I think it is relevant. My imagining of a perfect world was really to highlight the fact that this current situation isn't one. I thought my last sentence made that point clear by comparing the US to England. Not that England is anything close to perfect. But stuck, as we are, discussing the very imperfect world of the US where the police are armed and the citizens have a constitutional right to be, I can think of occasions where I'd be grateful for a police officer to shoot someone, because I probably wouldn't be able to bring myself to. An active shooter situation for example, where half a dozen people have been killed already. I'd rather the gunman was disarmed by a bullet in the leg before he could make it double figures. I certainly wouldn't rejoice in it, but as a hard choice in this real, imperfect world I'd prefer it to the alternative, wouldn't you? I wouldn't worry too much about the gunman being
technically innocent, having not been convicted by a jury at that moment. And I'm not talking about an "unachievable perfect world". This kind of thing happens here once in a generation and in the US about once every couple of weeks. The US alone among rich countries has a huge problem with gun violence that the rest of the world just doesn't. Why should it be that imagining something different to this is to imagine an "unachievable perfect world?"
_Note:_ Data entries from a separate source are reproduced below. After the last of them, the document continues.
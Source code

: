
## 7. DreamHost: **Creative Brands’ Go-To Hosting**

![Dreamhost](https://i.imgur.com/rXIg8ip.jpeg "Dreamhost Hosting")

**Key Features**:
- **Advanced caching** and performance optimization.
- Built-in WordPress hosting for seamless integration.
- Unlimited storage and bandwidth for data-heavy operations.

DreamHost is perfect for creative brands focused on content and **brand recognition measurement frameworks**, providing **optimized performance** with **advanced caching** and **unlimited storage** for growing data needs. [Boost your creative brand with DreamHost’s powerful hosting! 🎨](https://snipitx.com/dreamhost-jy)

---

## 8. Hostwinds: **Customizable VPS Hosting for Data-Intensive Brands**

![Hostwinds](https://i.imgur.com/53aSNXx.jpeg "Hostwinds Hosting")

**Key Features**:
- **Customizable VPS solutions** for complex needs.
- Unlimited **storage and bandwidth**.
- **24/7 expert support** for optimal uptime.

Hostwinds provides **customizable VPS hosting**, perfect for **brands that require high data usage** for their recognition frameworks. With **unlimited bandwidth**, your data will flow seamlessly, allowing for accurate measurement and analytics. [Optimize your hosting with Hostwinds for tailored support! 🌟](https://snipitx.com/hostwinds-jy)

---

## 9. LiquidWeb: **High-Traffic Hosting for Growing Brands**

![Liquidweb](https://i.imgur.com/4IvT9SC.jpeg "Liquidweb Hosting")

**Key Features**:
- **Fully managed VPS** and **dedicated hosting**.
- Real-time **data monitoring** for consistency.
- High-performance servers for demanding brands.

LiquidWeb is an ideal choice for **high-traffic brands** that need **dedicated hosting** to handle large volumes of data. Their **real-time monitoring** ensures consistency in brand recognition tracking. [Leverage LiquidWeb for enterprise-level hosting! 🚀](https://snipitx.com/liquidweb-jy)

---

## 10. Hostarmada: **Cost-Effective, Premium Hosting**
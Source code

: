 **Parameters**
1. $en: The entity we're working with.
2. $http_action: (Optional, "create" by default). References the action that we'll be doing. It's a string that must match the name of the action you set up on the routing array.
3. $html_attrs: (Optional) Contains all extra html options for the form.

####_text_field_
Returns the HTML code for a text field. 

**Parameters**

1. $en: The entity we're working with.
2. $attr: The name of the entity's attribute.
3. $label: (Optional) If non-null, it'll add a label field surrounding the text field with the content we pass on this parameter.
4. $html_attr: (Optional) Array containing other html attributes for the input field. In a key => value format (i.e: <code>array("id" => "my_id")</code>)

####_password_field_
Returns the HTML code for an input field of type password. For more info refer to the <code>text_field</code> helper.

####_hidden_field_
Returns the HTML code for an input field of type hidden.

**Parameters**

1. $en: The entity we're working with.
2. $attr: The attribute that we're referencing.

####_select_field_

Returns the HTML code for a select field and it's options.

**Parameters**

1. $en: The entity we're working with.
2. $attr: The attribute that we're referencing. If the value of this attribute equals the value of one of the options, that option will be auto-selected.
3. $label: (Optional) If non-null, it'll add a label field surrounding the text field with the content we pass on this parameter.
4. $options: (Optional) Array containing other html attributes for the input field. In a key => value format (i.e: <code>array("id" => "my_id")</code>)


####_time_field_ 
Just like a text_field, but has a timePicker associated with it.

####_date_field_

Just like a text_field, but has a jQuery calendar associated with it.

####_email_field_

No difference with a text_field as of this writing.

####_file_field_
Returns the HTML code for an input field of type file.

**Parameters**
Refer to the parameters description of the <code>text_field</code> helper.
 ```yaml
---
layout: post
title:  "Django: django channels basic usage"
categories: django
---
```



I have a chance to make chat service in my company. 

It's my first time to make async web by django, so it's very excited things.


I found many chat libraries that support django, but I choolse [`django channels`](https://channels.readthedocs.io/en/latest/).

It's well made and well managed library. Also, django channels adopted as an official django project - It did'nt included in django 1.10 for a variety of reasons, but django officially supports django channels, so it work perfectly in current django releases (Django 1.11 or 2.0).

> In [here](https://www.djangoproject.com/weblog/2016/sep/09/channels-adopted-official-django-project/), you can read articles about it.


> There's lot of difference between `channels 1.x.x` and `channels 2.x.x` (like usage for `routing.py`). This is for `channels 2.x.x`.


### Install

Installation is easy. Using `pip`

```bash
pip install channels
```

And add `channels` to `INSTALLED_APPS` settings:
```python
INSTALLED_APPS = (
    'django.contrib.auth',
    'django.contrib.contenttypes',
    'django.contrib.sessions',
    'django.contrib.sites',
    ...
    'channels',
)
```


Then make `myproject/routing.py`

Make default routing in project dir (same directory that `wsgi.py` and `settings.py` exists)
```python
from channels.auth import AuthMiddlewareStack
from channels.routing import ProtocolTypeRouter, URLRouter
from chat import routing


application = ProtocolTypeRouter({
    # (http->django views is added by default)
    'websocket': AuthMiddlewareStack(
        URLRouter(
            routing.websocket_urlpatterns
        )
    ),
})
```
https://upload.wikimedia.org/wikiped..._countries.png
But we're kind of talking about two separate issues: police brutality/racism, and general gun violence. And none of this is to suggest that the US police don't have a massive problem with institutional racism and that they use disproportionate and often deadly force against black people. They clearly do and it's disgusting and it needs to stop. The police need to get their house in order; the culture of silence and protection needs to end and bad cops need to be dealt with immediately and forcefully by the legal system. Until that happens there will be riots. And under four more years of Trump I think they will get worse and people will probably die, because people are angry under Trump. People who are against Trump are obviously angry and his supporters are angry by default. Some of them positively want a race war. These current riots and demonstrations are already the worst since 1968, I hear.
I agree that for Joe Biden to start talking about 'better' ways for cops to shoot people is incredibly insensitive right now, but I imagine he was responding (clumsily, rambling) to a question from the audience in that clip. I doubt he said it apropos of nothing. Perhaps he is "a completely fucking useless piece of shit" but is he worse than the person occupying the presidency right now? Is there a viable third choice
right now? Nobody relishes having to vote for the lesser of two evils and I've heard a lot of scorn poured on people who accept that's what they are going to do in voting for Biden. If I was a US citizen I would have wanted Bernie Sanders for the nominee. That's where my politics most align. But right now I would be firmly resigned to voting for Biden because what's the alternative? Voting for Joe Biden doesn't equate to smugly embracing the status quo, and it isn't an endorsement of him or his policies. It's a simple choice to make in a voting booth where the only other realistic alternative is Trump. And it seems to me that getting rid of that sociopathic thug has to be the priority, after which America can have something of a breather while it thinks about a way forward. I don't understand left-wing vitriol against Biden. I mean, I completely understand it emotionally in terms of a personal dislike of him and his policies, but
right now how can it be anything but counter-productive? I know there's a left-wing school of thought that would actually prefer a Trump win. I've seen people toying with this idea under the logic that it will galvanise the left and facilitate some grand plan where everything works out perfectly next time, whereas a Democrat win would breed complacency. This seems
incredibly risky to me.
Or is there something I'm missing? There may we. There often is.